Honeypuu Stalking: Twitch-Star kritisiert Ignoranz von Kollegen

Honeypuu Stalking: Die Twitch-Streamerin HoneyPuu hat öffentlich gemacht, dass sie sich von Stalking-Vorfällen in ihrem Leben massiv beeinträchtigt fühlt und sich von einigen Kollegen aus der Szene nicht ausreichend unterstützt fühlt. Sie kritisiert, dass das Ausmaß des Problems oft verharmlost werde.

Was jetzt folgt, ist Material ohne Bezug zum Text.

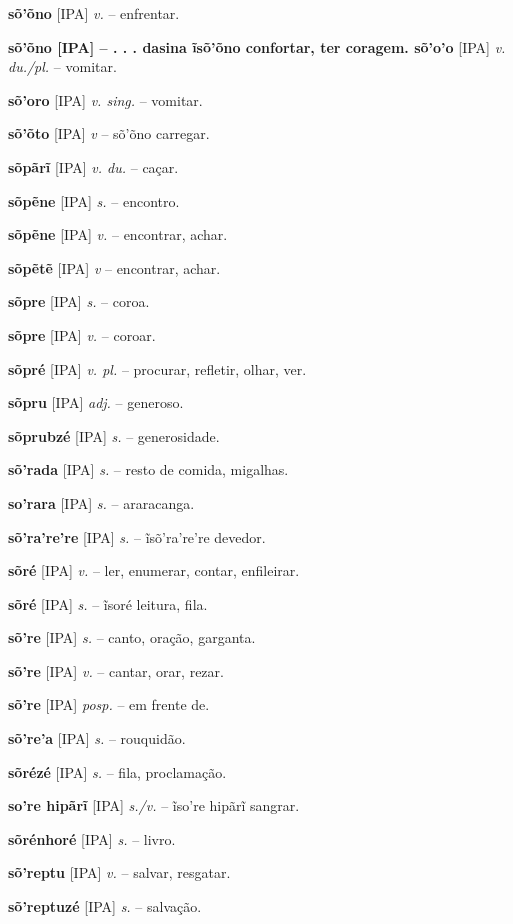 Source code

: \textbf{sõ'õno} [IPA] \textit{v.} -- enfrentar.

\textbf{sõ'õno [IPA]  -- . . . dasina ĩsõ'õno confortar, ter coragem. sõ'o'o} [IPA] \textit{v. du./pl.} -- vomitar.

\textbf{sõ'oro} [IPA] \textit{v. sing.} -- vomitar.

\textbf{sõ'õto} [IPA] \textit{v} -- sõ'õno carregar.

\textbf{sõpãrĩ} [IPA] \textit{v. du.} -- caçar.

\textbf{sõpẽne} [IPA] \textit{s.} -- encontro.

\textbf{sõpẽne} [IPA] \textit{v.} -- encontrar, achar.

\textbf{sõpẽtẽ} [IPA] \textit{v} -- encontrar, achar.

\textbf{sõpre} [IPA] \textit{s.} -- coroa.

\textbf{sõpre} [IPA] \textit{v.} -- coroar.

\textbf{sõpré} [IPA] \textit{v. pl.} -- procurar, refletir, olhar, ver.

\textbf{sõpru} [IPA] \textit{adj.} -- generoso.

\textbf{sõprubzé} [IPA] \textit{s.} -- generosidade.

\textbf{sõ'rada} [IPA] \textit{s.} -- resto de comida, migalhas.

\textbf{so'rara} [IPA] \textit{s.} -- araracanga.

\textbf{sõ'ra're're} [IPA] \textit{s.} -- ĩsõ'ra're're devedor.

\textbf{sõré} [IPA] \textit{v.} -- ler, enumerar, contar, enfileirar.

\textbf{sõré} [IPA] \textit{s.} -- ĩsoré leitura, fila.

\textbf{sõ're} [IPA] \textit{s.} -- canto, oração, garganta.

\textbf{sõ're} [IPA] \textit{v.} -- cantar, orar, rezar.

\textbf{sõ're} [IPA] \textit{posp.} -- em frente de.

\textbf{sõ're'a} [IPA] \textit{s.} -- rouquidão.

\textbf{sõrézé} [IPA] \textit{s.} -- fila, proclamação.

\textbf{so're hipãrĩ} [IPA] \textit{s./v.} -- ĩso're hipãrĩ sangrar.

\textbf{sõrénhoré} [IPA] \textit{s.} -- livro.

\textbf{sõ'reptu} [IPA] \textit{v.} -- salvar, resgatar.

\textbf{sõ'reptuzé} [IPA] \textit{s.} -- salvação.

Das Problem der Verharmlosung
Laut einem Bericht von Bild, thematisierte HoneyPuu in einem ihrer Streams die anhaltenden Belästigungen und Übergriffe, denen sie ausgesetzt ist. Dabei äußerte sie auch ihre Enttäuschung darüber, dass einige ihrer Kollegen die Situation nicht ernst genug nehmen würden. Sie habe das Gefühl, dass viele das Stalking als nicht so schlimm abtun, solange „ja noch nichts passiert sei“. (Lesen Sie auch: Elijah Wood packt aus – „Herr der…)
Die Auswirkungen auf HoneyPuu
Die Streamerin berichtete, dass die ständigen Übergriffe und Verfolgungen eine erhebliche psychische Belastung darstellen. Sie fühle sich in ihrem Alltag eingeschränkt und habe Angst um ihre Sicherheit. Die fehlende Unterstützung von einigen Kollegen verstärke dieses Gefühl noch.
Die wichtigsten Fakten
- HoneyPuu thematisierte Stalking in einem ihrer Streams.
- Sie kritisierte fehlende Unterstützung von Kollegen.
- Die Streamerin fühlt sich psychisch belastet und in ihrer Sicherheit bedroht.
- Stalking ist ein wachsendes Problem für Online-Persönlichkeiten.
Was ist Stalking und welche Formen gibt es?
Stalking umfasst wiederholte und unerwünschte Kontaktaufnahmen, Verfolgungen oder Belästigungen, die bei der betroffenen Person Angst und Unbehagen auslösen. Es gibt verschiedene Formen, darunter physisches Stalking, bei dem die Täter ihre Opfer verfolgen, und Cyberstalking, das über digitale Kanäle wie soziale Medien und E-Mails stattfindet. (Lesen Sie auch: Honeypuu Stalker: Anderthalb Jahre Psychoterror im Netz)
Rechtliche Aspekte von Stalking
Stalking ist in Deutschland strafbar und kann mit einer Freiheitsstrafe von bis zu drei Jahren oder mit einer Geldstrafe geahndet werden. § 238 StGB definiert Stalking als „beharrliche Verfolgung“. Betroffene haben das Recht, rechtliche Schritte einzuleiten und Schutzmaßnahmen wie Kontaktverbote zu beantragen.
Wie können sich Betroffene schützen?
Es gibt verschiedene Maßnahmen, die Betroffene ergreifen können, um sich vor Stalking zu schützen. Dazu gehören: (Lesen Sie auch: Chuck Norris Brief: Rührende Worte Seiner Tochter…)
- Dokumentation aller Vorfälle (z.B. Screenshots, Protokolle)
- Anzeige bei der Polizei
- Kontaktaufnahme zu Beratungsstellen und Opferschutzorganisationen
- Änderung der Privatsphäre-Einstellungen in sozialen Medien
Bei akuter Bedrohung sollte umgehend die Polizei unter der Notrufnummer 110 verständigt werden.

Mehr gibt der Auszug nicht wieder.